Better late than never. San Francisco Federal Reserve President John Williams continues to make the case for another round of quantitative easing in an interview with Robin Harding at the Financial Times. I came away from the article with five takeaways:
1.) There will be little progress in the labor market in the absence of additional policy. Not surprising, given that the Fed’s forecasts were never exactly exciting to begin with, and the recent weakness in the data flow is leading economists to downgrade Q2 growth to the 1% range, putting even the Fed’s anemic forecasts into jeopardy.
2.) Williams believes the Fed should shift the focus to mortgage backed securities:
“There’s a lot more you can buy without interfering with market function and you maybe get a little more bang for the buck,” he said.
He sees MBS as an avenue around the potentially disruptive effects of additional Treasury purchases, acknowledging one of the concerns about additional QE.
3.) Importantly, Williams realizes that the arbitrary end-dates for policy actions are disruptive and counterproductive. Instead, he argues for open-ended purchases:
“The main benefit from my point of view is it will get the markets to stop focusing on the terminal date [when a programme of purchases ends] and also focusing on, ‘Oh, are they going to do QE3?’” he said. Instead, markets would adjust their expectation of Fed purchases as economic conditions changed.
This is a big step, and, in my opinion, this is exactly where the Fed needs to go. Shift the focus from the policy itself to the macroeconomic outcomes the policy is trying to achieve. After two years of stop-start policy, Williams gets it.
4.) Eliminating interest on reserves is pretty much off the table. I never thought the Fed was too excited about the this option.
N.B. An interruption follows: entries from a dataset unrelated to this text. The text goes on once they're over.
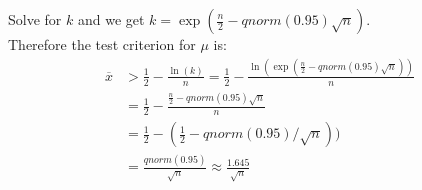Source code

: \documentclass[10pt, letterpaper, titlepage]{article}
\newcommand{\mx}{\overline{x}}
\begin{document}
        Solve for $k$ and we get $k = \exp(\frac{n}{2} - qnorm(0.95)\sqrt{n})$.\\
        Therefore the test criterion for $\mu$ is:
        \begin{align*}
            \mx &> \frac{1}{2} - \frac{\ln(k)}{n}
            = \frac{1}{2} - \frac{\ln(\exp(\frac{n}{2} - qnorm(0.95)\sqrt{n}))}{n}\\
            &= \frac{1}{2} - \frac{\frac{n}{2} - qnorm(0.95)\sqrt{n}}{n}\\
            &= \frac{1}{2} -( \frac{1}{2} - qnorm(0.95)/\sqrt{n}))\\
            &= \frac{qnorm(0.95)}{\sqrt{n}} \approx \frac{1.645}{\sqrt{n}}
        \end{align*}
\end{document}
5.) Despite delivering a strong argument for QE, Williams himself is not convinced the FOMC will follow his lead:
But he declined to call directly for a Fed move. “I think the argument against further action is the question of uncertainty around the effects, the costs and the benefits of doing so,” he said.
This uncertainty was evident in the minutes of the last FOMC meeting, as well as Federal Reserve Chairman Ben Bernanke’s trip to Capitol Hill last week. While I would like to think that his generally dour outlook was in and of itself a signal that he was prepared to ease further, he made clear that QE was not the only option on the table. As quoted by the FT:
“We haven’t really come to a specific choice at this point, but we are looking for ways to address the weakness in the economy should more action be needed to promote a sustained recovery in the labour market.”
This makes me think that there is not broad support at the FOMC for additional QE, or, what I increasingly think is likely, that Bernanke himself is sufficiently uncertain about the impact of additional QE that he would prefer to find another tool, perhaps with the idea of reserving QE for a more dire situation. If Bernanke wanted to push the FOMC in the direction of QE, he could have done it well before now. Thus, the fact that such internal uncertainty remains about what the Fed would do next reveals something about his preferences.
Bottom Line: Williams again telegraphs his belief that the Fed should engage in additional quantitative easing, and makes a big step in calling for an open-ended program. It is not, however, clear the Bernanke has come to the same conclusion. It’s really Bernanke, not the Fed hawks, that has been the impediment to further easing.
Thanks to CR for spotting this article tonight.